Protective Effects of Resveratrol Against Perfluorooctanoic Acid-Induced Testicular and Epididymal Toxicity in Adult Rats Exposed During Their Prepubertal Period.

The antioxidant properties of resveratrol (RES) against oxidative toxicity induced by testicular toxicants are well documented. The current study aimed to investigate the probable beneficial role of RES on male reproduction in adult rats following prepubertal exposure to perfluorooctanoic acid (PFOA). Healthy rats of the Wistar strain (23 days old) were allocated into four groups. Rats in group I did not receive any treatment, while rats in groups II, III, and IV received RES, PFOA, and RES + PFOA, respectively, between days 23 and 56 and were monitored for up to 90 days. Exposure to PFOA resulted in a significant reduction in spermiogram parameters, testicular 3β- and 17β-HSD activity levels, and circulatory levels of testosterone. A significant elevation in LPx, PCs, H(2)O(2), and O(2)(-), associated with a concomitant reduction in SOD, CAT, GPx, GR, and GSH, was noticed in the testes, as well as region-specific changes in pro- and antioxidants in the epididymides of exposed rats compared to controls. A significant increase in serum FSH and LH, testicular cholesterol levels, and caspase-3 activity was observed in PFOA-exposed rats compared to controls. Histological analysis revealed that the integrity of the testes was deteriorated in PFOA-exposed rats. Transcriptomic profiling of the testes and epididymides revealed 98 and 611 altered genes, respectively. In the testes, apoptosis and glutathione pathways were disrupted, while in the epididymides, glutathione and bile secretion pathways were altered in PFOA-exposed rats. PFOA exposure resulted in the down-regulation in the testes of 17β-HSD, StAR, nfe2l2, ar, Lhcgr, and mRNA levels, associated with the up-regulation of casp3 mRNA, and down-regulation of alpha 1 adrenoceptor, muscarinic choline receptor 3, and androgen receptor in the epididymides of exposed rats compared to the controls.
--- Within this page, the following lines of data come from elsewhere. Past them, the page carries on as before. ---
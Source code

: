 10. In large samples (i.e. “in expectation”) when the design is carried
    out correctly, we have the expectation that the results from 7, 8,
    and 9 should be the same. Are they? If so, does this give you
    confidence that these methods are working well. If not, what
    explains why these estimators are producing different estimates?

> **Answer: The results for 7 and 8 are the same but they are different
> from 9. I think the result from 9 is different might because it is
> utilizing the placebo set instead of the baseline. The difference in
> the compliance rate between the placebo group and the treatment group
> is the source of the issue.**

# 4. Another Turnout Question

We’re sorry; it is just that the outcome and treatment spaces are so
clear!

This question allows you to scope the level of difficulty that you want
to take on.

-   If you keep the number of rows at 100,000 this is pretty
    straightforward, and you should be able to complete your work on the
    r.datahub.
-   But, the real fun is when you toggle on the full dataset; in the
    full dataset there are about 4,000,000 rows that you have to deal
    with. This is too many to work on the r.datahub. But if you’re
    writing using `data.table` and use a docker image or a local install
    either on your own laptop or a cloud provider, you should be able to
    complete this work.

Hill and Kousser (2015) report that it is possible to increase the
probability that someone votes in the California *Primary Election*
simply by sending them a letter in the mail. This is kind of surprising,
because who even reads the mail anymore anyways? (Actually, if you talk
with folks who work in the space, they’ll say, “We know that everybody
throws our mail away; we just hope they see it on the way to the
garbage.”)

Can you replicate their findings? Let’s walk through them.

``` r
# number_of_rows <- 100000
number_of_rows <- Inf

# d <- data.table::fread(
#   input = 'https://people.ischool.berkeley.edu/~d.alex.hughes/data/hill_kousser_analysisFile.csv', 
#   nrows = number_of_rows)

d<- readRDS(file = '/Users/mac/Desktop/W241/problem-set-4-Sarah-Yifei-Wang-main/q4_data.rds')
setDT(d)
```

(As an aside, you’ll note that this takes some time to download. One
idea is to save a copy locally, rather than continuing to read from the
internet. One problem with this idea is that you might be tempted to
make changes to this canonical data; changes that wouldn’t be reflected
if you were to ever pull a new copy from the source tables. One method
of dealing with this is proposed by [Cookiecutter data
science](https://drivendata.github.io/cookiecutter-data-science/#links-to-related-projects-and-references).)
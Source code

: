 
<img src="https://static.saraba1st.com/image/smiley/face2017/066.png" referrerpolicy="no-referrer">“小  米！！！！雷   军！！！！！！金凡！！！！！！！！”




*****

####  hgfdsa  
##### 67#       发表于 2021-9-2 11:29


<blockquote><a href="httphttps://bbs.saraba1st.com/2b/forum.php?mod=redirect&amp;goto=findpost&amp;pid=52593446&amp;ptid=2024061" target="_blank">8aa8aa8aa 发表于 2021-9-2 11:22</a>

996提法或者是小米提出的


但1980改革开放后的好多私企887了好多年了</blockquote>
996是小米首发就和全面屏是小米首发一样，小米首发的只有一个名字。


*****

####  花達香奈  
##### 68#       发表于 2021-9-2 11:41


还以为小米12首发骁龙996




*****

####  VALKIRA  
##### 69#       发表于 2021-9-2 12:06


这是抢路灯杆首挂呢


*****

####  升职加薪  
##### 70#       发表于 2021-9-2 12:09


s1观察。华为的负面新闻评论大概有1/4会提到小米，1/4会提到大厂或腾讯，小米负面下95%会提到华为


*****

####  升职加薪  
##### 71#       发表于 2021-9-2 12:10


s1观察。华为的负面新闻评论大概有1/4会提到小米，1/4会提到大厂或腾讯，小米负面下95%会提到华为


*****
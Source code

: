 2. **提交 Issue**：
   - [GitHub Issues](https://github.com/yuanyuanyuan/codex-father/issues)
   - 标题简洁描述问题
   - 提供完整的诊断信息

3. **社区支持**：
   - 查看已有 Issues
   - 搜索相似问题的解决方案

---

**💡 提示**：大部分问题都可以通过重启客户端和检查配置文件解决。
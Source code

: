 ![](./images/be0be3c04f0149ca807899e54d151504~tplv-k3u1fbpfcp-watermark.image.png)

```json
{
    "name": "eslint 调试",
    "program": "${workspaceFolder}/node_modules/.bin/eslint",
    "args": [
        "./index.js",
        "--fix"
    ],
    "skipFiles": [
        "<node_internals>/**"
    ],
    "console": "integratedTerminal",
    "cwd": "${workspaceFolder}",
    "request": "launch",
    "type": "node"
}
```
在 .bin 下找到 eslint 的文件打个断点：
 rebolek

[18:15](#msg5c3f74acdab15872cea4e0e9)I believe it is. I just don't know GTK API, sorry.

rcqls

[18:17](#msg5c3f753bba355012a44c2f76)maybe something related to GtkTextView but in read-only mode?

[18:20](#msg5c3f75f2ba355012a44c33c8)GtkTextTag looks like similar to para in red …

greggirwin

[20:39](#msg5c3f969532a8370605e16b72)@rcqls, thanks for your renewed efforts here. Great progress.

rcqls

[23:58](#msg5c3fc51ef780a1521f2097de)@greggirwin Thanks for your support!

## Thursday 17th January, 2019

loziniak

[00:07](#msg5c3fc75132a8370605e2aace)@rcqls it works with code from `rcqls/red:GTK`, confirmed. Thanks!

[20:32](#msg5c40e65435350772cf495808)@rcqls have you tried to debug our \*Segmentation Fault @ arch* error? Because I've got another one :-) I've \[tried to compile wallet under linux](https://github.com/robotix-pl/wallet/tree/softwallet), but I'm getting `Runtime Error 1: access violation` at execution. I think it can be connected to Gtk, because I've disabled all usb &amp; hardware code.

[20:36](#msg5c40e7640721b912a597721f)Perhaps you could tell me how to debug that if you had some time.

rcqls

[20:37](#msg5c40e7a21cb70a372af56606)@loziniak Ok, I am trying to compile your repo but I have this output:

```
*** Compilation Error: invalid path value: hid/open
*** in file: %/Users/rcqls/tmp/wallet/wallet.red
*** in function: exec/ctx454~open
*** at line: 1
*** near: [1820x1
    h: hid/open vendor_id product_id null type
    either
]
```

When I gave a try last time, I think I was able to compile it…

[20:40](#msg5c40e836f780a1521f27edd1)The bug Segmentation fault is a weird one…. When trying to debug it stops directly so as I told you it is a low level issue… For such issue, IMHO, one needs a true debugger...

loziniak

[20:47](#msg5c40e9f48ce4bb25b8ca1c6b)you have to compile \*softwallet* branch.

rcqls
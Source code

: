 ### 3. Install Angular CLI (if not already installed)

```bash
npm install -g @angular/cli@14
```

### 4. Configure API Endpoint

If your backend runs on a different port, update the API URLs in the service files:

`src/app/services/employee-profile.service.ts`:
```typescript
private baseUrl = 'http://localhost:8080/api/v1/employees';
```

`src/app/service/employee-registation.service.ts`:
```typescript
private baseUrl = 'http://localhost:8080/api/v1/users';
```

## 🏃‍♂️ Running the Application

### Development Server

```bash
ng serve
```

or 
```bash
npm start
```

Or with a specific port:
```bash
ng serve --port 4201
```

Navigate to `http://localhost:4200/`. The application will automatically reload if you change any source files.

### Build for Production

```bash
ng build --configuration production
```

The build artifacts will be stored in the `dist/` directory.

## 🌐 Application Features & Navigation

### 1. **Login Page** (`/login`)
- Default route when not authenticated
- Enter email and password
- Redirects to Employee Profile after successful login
These events might lead to male infertility in PFOA-exposed rats. In contrast, restoration of selected reproductive variables was observed in RES plus PFOA-exposed rats compared to rats exposed to PFOA alone. Taken together, we postulate that prepubertal exposure to PFOA triggered oxidative damage and altered genes in the testes and epididymides, leading to suppressed male reproductive health in adult rats, while RES, with its steroidogenic, antiapoptotic, and antioxidant effects, restored PFOA-induced fertility potential in rats.